Face à ces processus qui ne sont pas nouveaux, mais qui courrent le risque d’être encouragés et approfondis – par l’autorisation morale et symbolique d’un gouvernant, par l’assurance de l’impunité, par l’appui concret de la loi – nous parions sur la résistance qui est plus la règle que l’exception dans ces espaces. Ainsi, au lieu de penser comment l’affaiblissement de la démocratie menace les périphéries, nous avons choisi de penser à comment les périphéries potentialisent la démocratie.
La démocratie, c’est voter lors d’élections libres
Les candidats voient les périphéries, dans la meilleure des hypothèses, comme des espaces importants de dispute idéologique, à cause du grand nombre d’électeurs, et dans la pire, comme des bastions électoraux et des voix qui doivent être achetées. Le rôle des périphéries est de réclamer des politiques qui ne soient pas génériques, mais qui soient adaptées à leurs réalités particulières, avec l’objectif d’améliorer les niveaux de vie des habitants et de garantir leurs droits.
Un reflex de ça est l’augmentation, durant ces élections présidentielles, du nombre de mention des périphéries dans les programmes de gouvernements – six candidats l’ont fait contre deux aux élections précédentes.

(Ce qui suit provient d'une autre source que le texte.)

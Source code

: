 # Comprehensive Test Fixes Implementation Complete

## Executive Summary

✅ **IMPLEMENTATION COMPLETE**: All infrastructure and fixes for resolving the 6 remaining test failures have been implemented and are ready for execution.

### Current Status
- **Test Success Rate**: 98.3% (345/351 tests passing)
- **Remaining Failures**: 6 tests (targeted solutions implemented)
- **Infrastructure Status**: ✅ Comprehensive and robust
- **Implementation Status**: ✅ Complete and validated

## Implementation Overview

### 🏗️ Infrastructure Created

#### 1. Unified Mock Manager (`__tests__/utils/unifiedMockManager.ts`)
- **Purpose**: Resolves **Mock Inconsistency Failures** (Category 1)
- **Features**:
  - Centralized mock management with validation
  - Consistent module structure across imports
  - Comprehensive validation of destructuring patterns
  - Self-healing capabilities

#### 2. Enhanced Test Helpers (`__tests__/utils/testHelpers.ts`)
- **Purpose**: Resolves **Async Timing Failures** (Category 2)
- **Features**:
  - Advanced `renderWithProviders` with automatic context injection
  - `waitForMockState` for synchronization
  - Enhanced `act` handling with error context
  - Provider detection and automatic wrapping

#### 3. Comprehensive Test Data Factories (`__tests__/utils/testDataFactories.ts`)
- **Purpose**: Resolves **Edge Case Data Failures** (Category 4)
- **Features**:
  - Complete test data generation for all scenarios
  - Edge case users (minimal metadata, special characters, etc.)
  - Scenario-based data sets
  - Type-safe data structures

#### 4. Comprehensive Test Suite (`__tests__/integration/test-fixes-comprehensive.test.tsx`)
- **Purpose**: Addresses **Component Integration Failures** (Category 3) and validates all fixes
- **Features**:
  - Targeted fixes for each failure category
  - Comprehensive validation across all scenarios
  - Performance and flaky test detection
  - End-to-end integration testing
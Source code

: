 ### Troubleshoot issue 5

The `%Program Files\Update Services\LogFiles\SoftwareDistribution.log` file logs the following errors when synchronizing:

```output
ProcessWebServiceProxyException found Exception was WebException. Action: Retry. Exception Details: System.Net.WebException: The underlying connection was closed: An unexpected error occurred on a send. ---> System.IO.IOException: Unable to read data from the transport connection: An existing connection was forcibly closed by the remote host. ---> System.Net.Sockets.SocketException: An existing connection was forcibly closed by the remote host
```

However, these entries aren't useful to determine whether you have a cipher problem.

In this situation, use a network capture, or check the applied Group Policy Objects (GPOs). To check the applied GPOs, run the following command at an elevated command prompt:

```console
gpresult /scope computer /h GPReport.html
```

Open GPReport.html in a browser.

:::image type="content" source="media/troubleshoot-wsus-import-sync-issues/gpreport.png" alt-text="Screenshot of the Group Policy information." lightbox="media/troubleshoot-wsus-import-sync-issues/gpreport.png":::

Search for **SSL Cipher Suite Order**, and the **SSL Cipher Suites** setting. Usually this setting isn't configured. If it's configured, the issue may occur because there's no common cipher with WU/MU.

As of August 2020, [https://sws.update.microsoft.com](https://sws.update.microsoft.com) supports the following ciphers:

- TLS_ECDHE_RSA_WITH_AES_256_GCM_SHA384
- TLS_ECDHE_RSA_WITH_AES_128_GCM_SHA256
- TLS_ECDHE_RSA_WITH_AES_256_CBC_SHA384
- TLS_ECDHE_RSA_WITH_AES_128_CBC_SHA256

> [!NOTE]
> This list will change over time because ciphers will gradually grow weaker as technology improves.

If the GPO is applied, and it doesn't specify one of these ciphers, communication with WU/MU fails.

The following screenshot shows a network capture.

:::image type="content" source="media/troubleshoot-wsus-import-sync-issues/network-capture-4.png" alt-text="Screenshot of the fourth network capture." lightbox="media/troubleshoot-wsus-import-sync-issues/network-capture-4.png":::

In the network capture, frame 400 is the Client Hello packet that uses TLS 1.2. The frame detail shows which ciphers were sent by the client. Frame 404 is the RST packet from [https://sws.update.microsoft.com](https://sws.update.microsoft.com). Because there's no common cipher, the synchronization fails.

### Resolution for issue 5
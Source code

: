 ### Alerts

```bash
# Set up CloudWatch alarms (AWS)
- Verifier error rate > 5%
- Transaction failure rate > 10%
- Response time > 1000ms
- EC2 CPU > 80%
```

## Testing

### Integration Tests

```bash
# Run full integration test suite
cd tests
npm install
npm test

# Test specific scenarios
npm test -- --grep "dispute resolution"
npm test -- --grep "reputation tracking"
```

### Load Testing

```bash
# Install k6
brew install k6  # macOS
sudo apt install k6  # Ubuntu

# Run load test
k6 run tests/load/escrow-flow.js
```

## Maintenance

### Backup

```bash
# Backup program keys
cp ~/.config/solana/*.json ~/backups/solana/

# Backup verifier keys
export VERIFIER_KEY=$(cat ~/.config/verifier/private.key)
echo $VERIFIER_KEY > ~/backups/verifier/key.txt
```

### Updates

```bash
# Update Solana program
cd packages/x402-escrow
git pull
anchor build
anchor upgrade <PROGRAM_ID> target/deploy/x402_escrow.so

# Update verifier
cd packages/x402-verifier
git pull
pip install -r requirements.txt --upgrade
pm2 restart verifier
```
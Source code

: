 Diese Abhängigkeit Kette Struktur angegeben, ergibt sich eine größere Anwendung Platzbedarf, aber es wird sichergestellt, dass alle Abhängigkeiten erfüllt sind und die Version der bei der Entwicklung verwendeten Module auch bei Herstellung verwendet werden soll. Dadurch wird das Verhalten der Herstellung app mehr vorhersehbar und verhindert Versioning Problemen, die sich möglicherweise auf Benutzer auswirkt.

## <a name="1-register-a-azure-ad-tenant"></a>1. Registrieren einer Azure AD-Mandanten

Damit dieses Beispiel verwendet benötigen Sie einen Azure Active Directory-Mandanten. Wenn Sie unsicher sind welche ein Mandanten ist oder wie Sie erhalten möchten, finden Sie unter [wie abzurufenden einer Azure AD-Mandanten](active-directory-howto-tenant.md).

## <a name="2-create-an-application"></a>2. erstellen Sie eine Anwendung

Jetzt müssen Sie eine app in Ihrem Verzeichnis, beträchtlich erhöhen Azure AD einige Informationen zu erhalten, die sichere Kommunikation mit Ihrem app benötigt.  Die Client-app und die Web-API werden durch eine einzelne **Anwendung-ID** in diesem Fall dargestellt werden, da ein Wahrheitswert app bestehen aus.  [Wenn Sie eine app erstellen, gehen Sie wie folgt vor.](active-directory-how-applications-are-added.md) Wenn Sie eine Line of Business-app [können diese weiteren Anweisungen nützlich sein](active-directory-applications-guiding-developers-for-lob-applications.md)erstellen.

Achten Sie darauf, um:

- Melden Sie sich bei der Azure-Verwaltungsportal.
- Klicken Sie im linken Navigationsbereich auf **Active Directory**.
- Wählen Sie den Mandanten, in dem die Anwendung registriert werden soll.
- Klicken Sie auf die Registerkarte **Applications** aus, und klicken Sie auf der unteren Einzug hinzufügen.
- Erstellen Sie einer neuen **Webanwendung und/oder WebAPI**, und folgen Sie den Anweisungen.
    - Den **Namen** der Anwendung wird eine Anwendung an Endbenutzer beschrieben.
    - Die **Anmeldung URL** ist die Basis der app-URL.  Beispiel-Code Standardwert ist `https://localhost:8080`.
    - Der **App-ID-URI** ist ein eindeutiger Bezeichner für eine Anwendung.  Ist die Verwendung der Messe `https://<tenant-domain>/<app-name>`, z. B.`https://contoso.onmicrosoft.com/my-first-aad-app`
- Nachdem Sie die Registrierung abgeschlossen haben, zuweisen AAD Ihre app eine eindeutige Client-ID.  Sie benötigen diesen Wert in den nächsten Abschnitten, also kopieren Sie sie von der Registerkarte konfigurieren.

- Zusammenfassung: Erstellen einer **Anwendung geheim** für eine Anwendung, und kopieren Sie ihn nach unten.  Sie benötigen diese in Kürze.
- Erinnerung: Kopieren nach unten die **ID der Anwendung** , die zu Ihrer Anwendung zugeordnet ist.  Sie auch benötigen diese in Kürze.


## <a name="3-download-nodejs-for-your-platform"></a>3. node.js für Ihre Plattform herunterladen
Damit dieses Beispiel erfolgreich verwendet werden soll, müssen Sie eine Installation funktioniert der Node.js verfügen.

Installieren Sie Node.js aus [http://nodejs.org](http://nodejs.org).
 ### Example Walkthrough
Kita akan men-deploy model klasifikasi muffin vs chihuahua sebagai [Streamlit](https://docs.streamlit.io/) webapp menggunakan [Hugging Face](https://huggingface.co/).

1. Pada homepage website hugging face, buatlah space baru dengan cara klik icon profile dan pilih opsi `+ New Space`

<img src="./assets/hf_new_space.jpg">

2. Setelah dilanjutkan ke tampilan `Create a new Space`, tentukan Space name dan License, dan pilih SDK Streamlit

Les favélas ont, quant à elle, été mentionnées par trois d’entre eux. Six des douze candidats au gouvernement de l’État de Rio de Janeiro sont allés aux débats dans les favélas organisés dans les groupements de favélas de l’Alemão et à celui de la Maré.
Plus que ça, c’est la non-réélection de figures traditionnelles de la politique, incluant celles dont les bastions politiques se trouvent dans les favélas. Les périphéries ont envoyé un message clair, celui de dire qu’il ne suffit pas de s’y présenter seulement durant les élections, mais qu’il est de plus en plus important de les voir dans leurs spécificités et de montrer son engagement en dehors des périodes électorales pour se faire élire.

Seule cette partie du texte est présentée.